La construction de logements neufs a accentué son recul au cours des trois derniers mois en France en raison de la conjoncture économique dégradée et de dispositifs moins incitatifs, ne laissant guère espérer d'éclaircie avant 2014.
"Tous les éléments de la construction sont dégradés et attestent d'un mauvais début d'année", explique Michel Mouillart, professeur d'économie à l'Université Paris-Ouest.
"On observe une accélération de la décroissance. Les trois derniers mois sont épouvantables et viennent amplifier le mouvement de recul qui s'observe depuis un an déjà", poursuit cet expert du secteur immobilier.
Au cours des trois mois allant de décembre 2012 à février 2013, les mises en chantier de logements neufs ont reculé de 22% par rapport à la même période un an plus tôt, à 77.113 unités, selon les statistiques du ministère du Logement publiées mardi.
Le recul s'accentue puisque sur douze mois, soit de mars 2012 à février 2013, les mises en chantier de logements neufs sont en retrait de 19,6% à 295.345 unités, par rapport à la même période un an auparavant.
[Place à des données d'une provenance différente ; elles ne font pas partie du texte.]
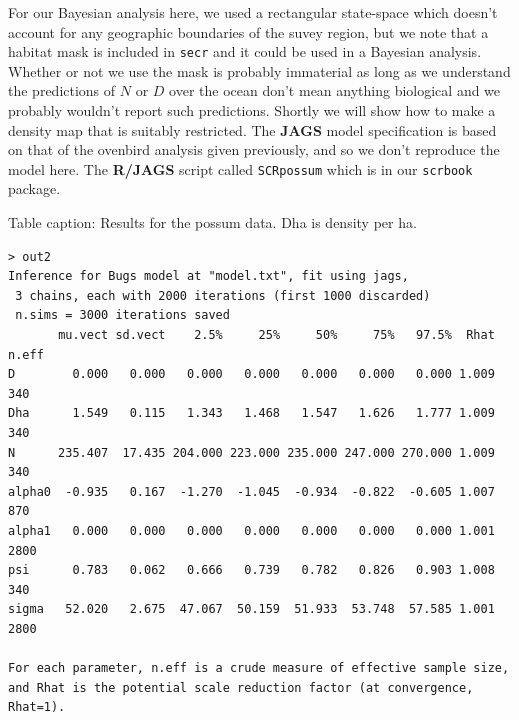 For our Bayesian analysis here, we used a rectangular state-space which
doesn't account for any geographic boundaries of the suvey region, but
we note that a habitat mask is included in {\tt secr} and it could be
used in a Bayesian analysis.
Whether or not we use the mask is
probably immaterial as long as we understand the predictions of $N$ or
$D$ over the ocean don't mean anything biological and we probably
wouldn't report such predictions. Shortly we will show how to make a
density map that is suitably restricted. The {\bf JAGS} model
specification is based on that of the ovenbird analysis given
previously, and so we don't reproduce the model here. The {\bf R/JAGS}
script called \mbox{\tt SCRpossum} which is in our \mbox{\tt scrbook}
package. 


{\small

Table caption: Results for the possum data. Dha is density per ha.
\begin{verbatim}
> out2
Inference for Bugs model at "model.txt", fit using jags,
 3 chains, each with 2000 iterations (first 1000 discarded)
 n.sims = 3000 iterations saved
       mu.vect sd.vect    2.5%     25%     50%     75%   97.5%  Rhat n.eff
D        0.000   0.000   0.000   0.000   0.000   0.000   0.000 1.009   340
Dha      1.549   0.115   1.343   1.468   1.547   1.626   1.777 1.009   340
N      235.407  17.435 204.000 223.000 235.000 247.000 270.000 1.009   340
alpha0  -0.935   0.167  -1.270  -1.045  -0.934  -0.822  -0.605 1.007   870
alpha1   0.000   0.000   0.000   0.000   0.000   0.000   0.000 1.001  2800
psi      0.783   0.062   0.666   0.739   0.782   0.826   0.903 1.008   340
sigma   52.020   2.675  47.067  50.159  51.933  53.748  57.585 1.001  2800

For each parameter, n.eff is a crude measure of effective sample size,
and Rhat is the potential scale reduction factor (at convergence, Rhat=1).
\end{verbatim}
}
"Les fondamentaux qui expliquent ce recul sont de deux ordres", explique Michel Mouillart: "la demande est paralysée en raison de la montée du chômage, de la perte du pouvoir d'achat et des risques de récession qui pèsent sur le moral des ménages. Or, dans ces conditions, ces derniers s'engagent peu sur des projets à long terme comme l'immobilier".
"Deuxièmement, les soutiens publics à une partie du secteur de la construction font défaut ou ont été sérieusement révisés", poursuit-il, comme le recalibrage du PTZ+ (prêt à taux zéro) et le dispositif Duflot pour l'investissement locatif, qui remplace le dispositif Scellier mais "peine à répondre aux besoins des constructeurs".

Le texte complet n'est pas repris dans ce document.